[WORK INSTRUCTIONS]: Below are the records; give again exactly the line with "# Linux Microscope (LMP)", the line with "GO 开发的 eBPF 可观测性程序||", and each line that lies between them, and nothing besides.

[SUPPLIED DATA]:
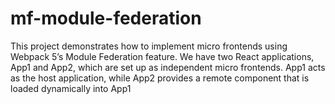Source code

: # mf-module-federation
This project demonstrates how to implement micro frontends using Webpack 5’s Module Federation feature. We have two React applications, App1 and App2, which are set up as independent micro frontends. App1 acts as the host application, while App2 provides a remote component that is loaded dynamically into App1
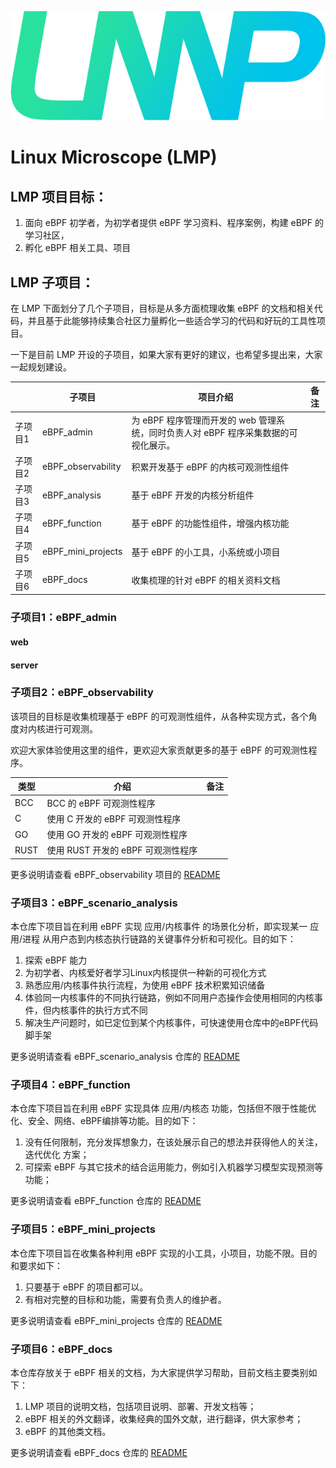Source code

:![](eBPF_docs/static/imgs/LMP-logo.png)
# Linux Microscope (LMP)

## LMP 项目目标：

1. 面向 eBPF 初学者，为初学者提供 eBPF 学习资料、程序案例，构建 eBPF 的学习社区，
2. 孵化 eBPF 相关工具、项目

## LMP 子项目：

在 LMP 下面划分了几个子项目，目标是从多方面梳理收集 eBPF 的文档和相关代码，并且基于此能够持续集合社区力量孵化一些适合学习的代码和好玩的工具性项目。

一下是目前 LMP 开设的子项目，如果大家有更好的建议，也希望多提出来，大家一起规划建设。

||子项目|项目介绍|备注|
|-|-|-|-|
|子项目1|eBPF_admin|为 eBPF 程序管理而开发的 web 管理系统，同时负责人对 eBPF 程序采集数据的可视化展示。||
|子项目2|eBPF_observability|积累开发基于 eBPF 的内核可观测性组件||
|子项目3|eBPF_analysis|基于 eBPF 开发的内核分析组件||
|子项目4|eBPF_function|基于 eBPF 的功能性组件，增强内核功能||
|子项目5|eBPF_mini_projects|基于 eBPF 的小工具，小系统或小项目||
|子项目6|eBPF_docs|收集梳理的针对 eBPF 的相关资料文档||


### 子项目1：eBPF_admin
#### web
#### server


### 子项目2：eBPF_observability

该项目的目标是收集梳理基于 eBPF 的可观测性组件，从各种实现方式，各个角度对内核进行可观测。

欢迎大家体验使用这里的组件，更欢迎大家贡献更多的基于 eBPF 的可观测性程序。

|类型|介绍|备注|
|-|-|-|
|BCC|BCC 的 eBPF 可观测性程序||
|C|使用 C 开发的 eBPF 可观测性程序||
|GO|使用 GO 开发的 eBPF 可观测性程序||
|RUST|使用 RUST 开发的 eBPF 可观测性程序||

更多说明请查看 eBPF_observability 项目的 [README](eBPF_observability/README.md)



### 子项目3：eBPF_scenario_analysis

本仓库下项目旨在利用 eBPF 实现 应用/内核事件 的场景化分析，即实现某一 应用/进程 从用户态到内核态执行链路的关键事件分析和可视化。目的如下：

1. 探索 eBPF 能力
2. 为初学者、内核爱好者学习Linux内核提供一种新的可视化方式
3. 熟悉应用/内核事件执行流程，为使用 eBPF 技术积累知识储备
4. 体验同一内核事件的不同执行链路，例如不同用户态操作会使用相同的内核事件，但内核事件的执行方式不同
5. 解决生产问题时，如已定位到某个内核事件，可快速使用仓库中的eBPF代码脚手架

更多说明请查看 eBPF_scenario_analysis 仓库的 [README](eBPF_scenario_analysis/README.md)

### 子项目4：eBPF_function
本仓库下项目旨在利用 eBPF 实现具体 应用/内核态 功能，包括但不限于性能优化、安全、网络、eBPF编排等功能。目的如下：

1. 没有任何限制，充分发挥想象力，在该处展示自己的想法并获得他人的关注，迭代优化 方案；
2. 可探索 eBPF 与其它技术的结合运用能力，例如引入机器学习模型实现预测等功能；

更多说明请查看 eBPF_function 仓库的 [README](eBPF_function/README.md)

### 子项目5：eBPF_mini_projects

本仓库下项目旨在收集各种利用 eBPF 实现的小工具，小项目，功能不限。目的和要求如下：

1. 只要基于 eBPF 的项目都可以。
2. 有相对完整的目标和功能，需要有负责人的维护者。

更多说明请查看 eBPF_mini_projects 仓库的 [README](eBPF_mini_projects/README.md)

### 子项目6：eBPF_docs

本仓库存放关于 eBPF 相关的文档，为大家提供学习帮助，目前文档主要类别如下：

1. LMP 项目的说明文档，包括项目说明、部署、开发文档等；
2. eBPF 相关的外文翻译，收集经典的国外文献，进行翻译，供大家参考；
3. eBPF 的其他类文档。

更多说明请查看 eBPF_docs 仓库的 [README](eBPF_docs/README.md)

...

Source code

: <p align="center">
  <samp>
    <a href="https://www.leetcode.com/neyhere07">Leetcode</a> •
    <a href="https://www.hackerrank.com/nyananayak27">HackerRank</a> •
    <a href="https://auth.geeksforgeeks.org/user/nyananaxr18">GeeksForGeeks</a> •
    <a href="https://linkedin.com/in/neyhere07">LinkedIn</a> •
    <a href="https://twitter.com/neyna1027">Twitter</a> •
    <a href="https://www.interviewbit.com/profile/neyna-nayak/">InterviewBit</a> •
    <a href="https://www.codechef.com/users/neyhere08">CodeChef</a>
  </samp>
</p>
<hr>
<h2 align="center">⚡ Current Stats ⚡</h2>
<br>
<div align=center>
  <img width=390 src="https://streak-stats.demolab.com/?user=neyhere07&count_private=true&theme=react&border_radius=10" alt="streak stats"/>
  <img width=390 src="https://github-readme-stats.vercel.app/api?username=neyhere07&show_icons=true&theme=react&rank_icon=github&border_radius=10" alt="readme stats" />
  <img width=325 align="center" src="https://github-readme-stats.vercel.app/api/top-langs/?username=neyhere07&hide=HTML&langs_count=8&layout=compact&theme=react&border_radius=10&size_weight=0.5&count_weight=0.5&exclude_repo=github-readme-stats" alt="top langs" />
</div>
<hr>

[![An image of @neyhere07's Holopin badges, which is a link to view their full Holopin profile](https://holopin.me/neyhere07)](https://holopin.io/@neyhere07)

[SOLVED EXERCISE]:
# Linux Microscope (LMP)

## LMP 项目目标：

1. 面向 eBPF 初学者，为初学者提供 eBPF 学习资料、程序案例，构建 eBPF 的学习社区，
2. 孵化 eBPF 相关工具、项目

## LMP 子项目：

在 LMP 下面划分了几个子项目，目标是从多方面梳理收集 eBPF 的文档和相关代码，并且基于此能够持续集合社区力量孵化一些适合学习的代码和好玩的工具性项目。

一下是目前 LMP 开设的子项目，如果大家有更好的建议，也希望多提出来，大家一起规划建设。

||子项目|项目介绍|备注|
|-|-|-|-|
|子项目1|eBPF_admin|为 eBPF 程序管理而开发的 web 管理系统，同时负责人对 eBPF 程序采集数据的可视化展示。||
|子项目2|eBPF_observability|积累开发基于 eBPF 的内核可观测性组件||
|子项目3|eBPF_analysis|基于 eBPF 开发的内核分析组件||
|子项目4|eBPF_function|基于 eBPF 的功能性组件，增强内核功能||
|子项目5|eBPF_mini_projects|基于 eBPF 的小工具，小系统或小项目||
|子项目6|eBPF_docs|收集梳理的针对 eBPF 的相关资料文档||


### 子项目1：eBPF_admin
#### web
#### server


### 子项目2：eBPF_observability

该项目的目标是收集梳理基于 eBPF 的可观测性组件，从各种实现方式，各个角度对内核进行可观测。

欢迎大家体验使用这里的组件，更欢迎大家贡献更多的基于 eBPF 的可观测性程序。

|类型|介绍|备注|
|-|-|-|
|BCC|BCC 的 eBPF 可观测性程序||
|C|使用 C 开发的 eBPF 可观测性程序||
|GO|使用 GO 开发的 eBPF 可观测性程序||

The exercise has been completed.